In the spring of 1341 Duke John III of Brittany died. The ducal succession was disputed by Jeanne, Countess of Blois, the daughter of the late Duke’s younger brother who had predeceased him; and by John, Count of Montfort, the Duke’s half-brother. Jeanne was the niece of Philip VI, who—with a certain irony, in view of his inheritance through an exclusively male line—recognized her as Duchess of Brittany. John of Montfort thereupon sailed to England, where he acknowledged Edward to be the rightful King of France; in return he was accepted as Duke of Brittany and was also created Earl of Richmond (Robert of Artois having recently been killed). There were sound economic and strategic reasons why Edward should intervene in this struggle.

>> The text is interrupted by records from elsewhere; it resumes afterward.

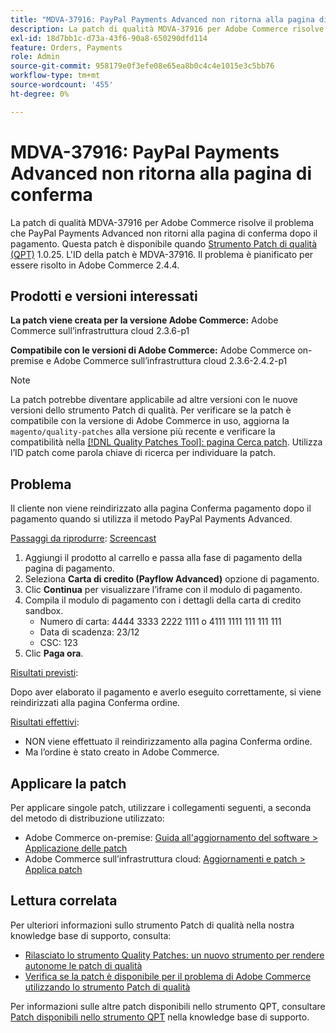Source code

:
 ```yaml
---
title: "MDVA-37916: PayPal Payments Advanced non ritorna alla pagina di conferma"
description: La patch di qualità MDVA-37916 per Adobe Commerce risolve il problema che PayPal Payments Advanced non ritorni alla pagina di conferma dopo il pagamento. Questa patch è disponibile quando è installato [Quality Patches Tool (QPT)](https://devdocs.magento.com/guides/v2.4/comp-mgr/patching.html#mqp) 1.0.25. L'ID della patch è MDVA-37916. Il problema è pianificato per essere risolto in Adobe Commerce 2.4.4.
exl-id: 18d7bb1c-d73a-43f6-90a8-650290dfd114
feature: Orders, Payments
role: Admin
source-git-commit: 958179e0f3efe08e65ea8b0c4c4e1015e3c5bb76
workflow-type: tm+mt
source-wordcount: '455'
ht-degree: 0%

---
```


# MDVA-37916: PayPal Payments Advanced non ritorna alla pagina di conferma

La patch di qualità MDVA-37916 per Adobe Commerce risolve il problema che PayPal Payments Advanced non ritorni alla pagina di conferma dopo il pagamento. Questa patch è disponibile quando [Strumento Patch di qualità (QPT)](https://devdocs.magento.com/guides/v2.4/comp-mgr/patching.html#mqp) 1.0.25. L&#39;ID della patch è MDVA-37916. Il problema è pianificato per essere risolto in Adobe Commerce 2.4.4.

## Prodotti e versioni interessati

**La patch viene creata per la versione Adobe Commerce:**
Adobe Commerce sull’infrastruttura cloud 2.3.6-p1

**Compatibile con le versioni di Adobe Commerce:**
Adobe Commerce on-premise e Adobe Commerce sull’infrastruttura cloud 2.3.6-2.4.2-p1

>[!NOTE]
>
>La patch potrebbe diventare applicabile ad altre versioni con le nuove versioni dello strumento Patch di qualità. Per verificare se la patch è compatibile con la versione di Adobe Commerce in uso, aggiorna la `magento/quality-patches` alla versione più recente e verificare la compatibilità nella [[!DNL Quality Patches Tool]: pagina Cerca patch](https://devdocs.magento.com/quality-patches/tool.html#patch-grid). Utilizza l’ID patch come parola chiave di ricerca per individuare la patch.

## Problema

Il cliente non viene reindirizzato alla pagina Conferma pagamento dopo il pagamento quando si utilizza il metodo PayPal Payments Advanced.

<u>Passaggi da riprodurre</u>: [Screencast](https://assets.adobe.com/public/025d479b-5796-4772-6f3d-adc86306a799)

1. Aggiungi il prodotto al carrello e passa alla fase di pagamento della pagina di pagamento.
1. Seleziona **Carta di credito (Payflow Advanced)** opzione di pagamento.
1. Clic **Continua** per visualizzare l’iframe con il modulo di pagamento.
1. Compila il modulo di pagamento con i dettagli della carta di credito sandbox.
   * Numero di carta: 4444 3333 2222 1111 o 4111 1111 111 111 111
   * Data di scadenza: 23/12
   * CSC: 123
1. Clic **Paga ora**.

<u>Risultati previsti</u>:

Dopo aver elaborato il pagamento e averlo eseguito correttamente, si viene reindirizzati alla pagina Conferma ordine.

<u>Risultati effettivi</u>:

* NON viene effettuato il reindirizzamento alla pagina Conferma ordine.
* Ma l’ordine è stato creato in Adobe Commerce.

## Applicare la patch

Per applicare singole patch, utilizzare i collegamenti seguenti, a seconda del metodo di distribuzione utilizzato:

* Adobe Commerce on-premise: [Guida all&#39;aggiornamento del software > Applicazione delle patch](https://devdocs.magento.com/guides/v2.4/comp-mgr/patching/mqp.html)
* Adobe Commerce sull’infrastruttura cloud: [Aggiornamenti e patch > Applica patch](https://devdocs.magento.com/cloud/project/project-patch.html)

## Lettura correlata

Per ulteriori informazioni sullo strumento Patch di qualità nella nostra knowledge base di supporto, consulta:

* [Rilasciato lo strumento Quality Patches: un nuovo strumento per rendere autonome le patch di qualità](/help/announcements/adobe-commerce-announcements/magento-quality-patches-released-new-tool-to-self-serve-quality-patches.md)
* [Verifica se la patch è disponibile per il problema di Adobe Commerce utilizzando lo strumento Patch di qualità](/help/support-tools/patches-available-in-qpt-tool/check-patch-for-magento-issue-with-magento-quality-patches.md)

Per informazioni sulle altre patch disponibili nello strumento QPT, consultare [Patch disponibili nello strumento QPT](https://support.magento.com/hc/en-us/sections/360010506631-Patches-available-in-QPT-tool-) nella knowledge base di supporto.
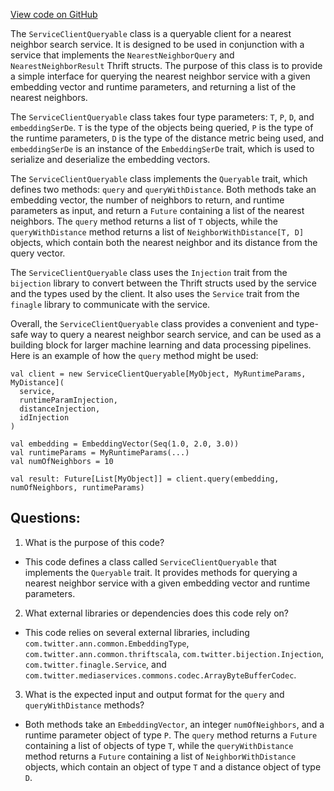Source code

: [View code on GitHub](https://github.com/misbahsy/the-algorithm/ann/src/main/scala/com/twitter/ann/common/ServiceClientQueryable.scala)

The `ServiceClientQueryable` class is a queryable client for a nearest neighbor search service. It is designed to be used in conjunction with a service that implements the `NearestNeighborQuery` and `NearestNeighborResult` Thrift structs. The purpose of this class is to provide a simple interface for querying the nearest neighbor service with a given embedding vector and runtime parameters, and returning a list of the nearest neighbors.

The `ServiceClientQueryable` class takes four type parameters: `T`, `P`, `D`, and `embeddingSerDe`. `T` is the type of the objects being queried, `P` is the type of the runtime parameters, `D` is the type of the distance metric being used, and `embeddingSerDe` is an instance of the `EmbeddingSerDe` trait, which is used to serialize and deserialize the embedding vectors.

The `ServiceClientQueryable` class implements the `Queryable` trait, which defines two methods: `query` and `queryWithDistance`. Both methods take an embedding vector, the number of neighbors to return, and runtime parameters as input, and return a `Future` containing a list of the nearest neighbors. The `query` method returns a list of `T` objects, while the `queryWithDistance` method returns a list of `NeighborWithDistance[T, D]` objects, which contain both the nearest neighbor and its distance from the query vector.

The `ServiceClientQueryable` class uses the `Injection` trait from the `bijection` library to convert between the Thrift structs used by the service and the types used by the client. It also uses the `Service` trait from the `finagle` library to communicate with the service.

Overall, the `ServiceClientQueryable` class provides a convenient and type-safe way to query a nearest neighbor search service, and can be used as a building block for larger machine learning and data processing pipelines. Here is an example of how the `query` method might be used:

```
val client = new ServiceClientQueryable[MyObject, MyRuntimeParams, MyDistance](
  service,
  runtimeParamInjection,
  distanceInjection,
  idInjection
)

val embedding = EmbeddingVector(Seq(1.0, 2.0, 3.0))
val runtimeParams = MyRuntimeParams(...)
val numOfNeighbors = 10

val result: Future[List[MyObject]] = client.query(embedding, numOfNeighbors, runtimeParams)
```
## Questions: 
 1. What is the purpose of this code?
- This code defines a class called `ServiceClientQueryable` that implements the `Queryable` trait. It provides methods for querying a nearest neighbor service with a given embedding vector and runtime parameters.

2. What external libraries or dependencies does this code rely on?
- This code relies on several external libraries, including `com.twitter.ann.common.EmbeddingType`, `com.twitter.ann.common.thriftscala`, `com.twitter.bijection.Injection`, `com.twitter.finagle.Service`, and `com.twitter.mediaservices.commons.codec.ArrayByteBufferCodec`.

3. What is the expected input and output format for the `query` and `queryWithDistance` methods?
- Both methods take an `EmbeddingVector`, an integer `numOfNeighbors`, and a runtime parameter object of type `P`. The `query` method returns a `Future` containing a list of objects of type `T`, while the `queryWithDistance` method returns a `Future` containing a list of `NeighborWithDistance` objects, which contain an object of type `T` and a distance object of type `D`.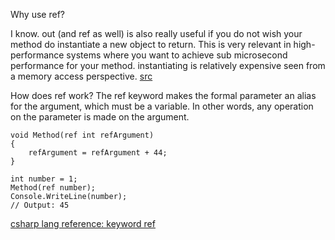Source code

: Why use ref?

I know. out (and ref as well) is also really useful if you do not wish your method do instantiate a new object to return. This is very relevant in high-performance systems where you want to achieve sub microsecond performance for your method. instantiating is relatively expensive seen from a memory access perspective. [src](https://stackoverflow.com/a/33026024)

How does ref work?
The ref keyword makes the formal parameter an alias for the argument, which must be a variable. In other words, any operation on the parameter is made on the argument.

```
void Method(ref int refArgument)
{
    refArgument = refArgument + 44;
}

int number = 1;
Method(ref number);
Console.WriteLine(number);
// Output: 45

```

[csharp lang reference: keyword ref](https://docs.microsoft.com/en-us/dotnet/csharp/language-reference/keywords/ref)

On their way to Bordeaux, or to Portugal and Castile, the little English ships dared not cross the stormy Bay of Biscay but hugged the coast; it was essential that they should be able to put in at Breton ports and sail without fear of Breton privateers. A friendly Duke had to reign at Rennes if the Gascon sea-route was to be guaranteed, just as later British communications with India depended on a biddable Cairo and a biddable Aden.
A vicious little war ensued in Brittany, the lesser nobles and the peasants of the Celtic west rallying to John of Montfort, the great lords and French-speaking bourgeois of the east supporting Jeanne of Blois. In November 1341 Count John was besieged in Nantes by the French, who catapulted the heads of thirty of his knights over the walls which so terrified the defenders that they surrendered, John being taken prisoner to Paris. However, his gallant Countess kept his cause alive. She was saved by the arrival of Edward III in person in the autumn of 1342, bringing 12,000 men with him. He launched a savage
chevauchée,
and laid siege to the duchy’s three great cities—Rennes, Nantes and Vannes. King Philip’s son and heir, John, Duke of Normandy, marched to relieve them with a host which outnumbered the English army by at least two to one. Edward thereupon copied Philip’s precedent by digging in at a strong position. Autumn turned into a wet midwinter and soon both camps were waterlogged. In these dismal conditions Papal envoys were able to negotiate a truce in January 1343. The King returned to England, but he left troops behind him in well-chosen fortresses, under the redoubtable Sir Thomas Dagworth, to keep the Montfort cause alive. When John of Montfort died in 1345, his young son took refuge at the English court where he was brought up; eventually he regained his duchy. In consequence Edward could always count on finding support in Brittany.